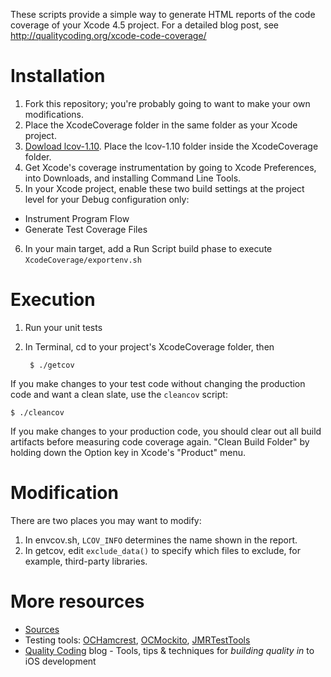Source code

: These scripts provide a simple way to generate HTML reports of the code coverage
of your Xcode 4.5 project.
For a detailed blog post, see http://qualitycoding.org/xcode-code-coverage/


Installation
============

1. Fork this repository; you're probably going to want to make your own
modifications.
2. Place the XcodeCoverage folder in the same folder as your Xcode project.
3. [Dowload lcov-1.10](http://downloads.sourceforge.net/ltp/lcov-1.10.tar.gz).
Place the lcov-1.10 folder inside the XcodeCoverage folder.
4. Get Xcode's coverage instrumentation by going to Xcode Preferences, into Downloads, and installing Command Line Tools.
5. In your Xcode project, enable these two build settings at the project level
for your Debug configuration only:
  * Instrument Program Flow
  * Generate Test Coverage Files
6. In your main target, add a Run Script build phase to execute
``XcodeCoverage/exportenv.sh``


Execution
=========

1. Run your unit tests
2. In Terminal, cd to your project's XcodeCoverage folder, then

        $ ./getcov

If you make changes to your test code without changing the production code and
want a clean slate, use the ``cleancov`` script:

    $ ./cleancov

If you make changes to your production code, you should clear out all build
artifacts before measuring code coverage again. "Clean Build Folder" by holding
down the Option key in Xcode's "Product" menu.


Modification
============

There are two places you may want to modify:

1. In envcov.sh, ``LCOV_INFO`` determines the name shown in the report.
2. In getcov, edit ``exclude_data()`` to specify which files to exclude, for
example, third-party libraries.


More resources
==============

* [Sources](https://github.com/jonreid/XcodeCoverage)
* Testing tools: [OCHamcrest](https://github.com/hamcrest/OCHamcrest),
[OCMockito](https://github.com/jonreid/OCMockito),
[JMRTestTools](https://github.com/jonreid/JMRTestTools)
* [Quality Coding](http://qualitycoding.org/) blog - Tools, tips & techniques
for _building quality in_ to iOS development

Directions → Copy, with no alteration, the line that contains "[JMRTestTools](https://github.com/jonreid/JMRTestTools)" and each remaining line of the listing above.

Answer box →
[JMRTestTools](https://github.com/jonreid/JMRTestTools)
* [Quality Coding](http://qualitycoding.org/) blog - Tools, tips & techniques
for _building quality in_ to iOS development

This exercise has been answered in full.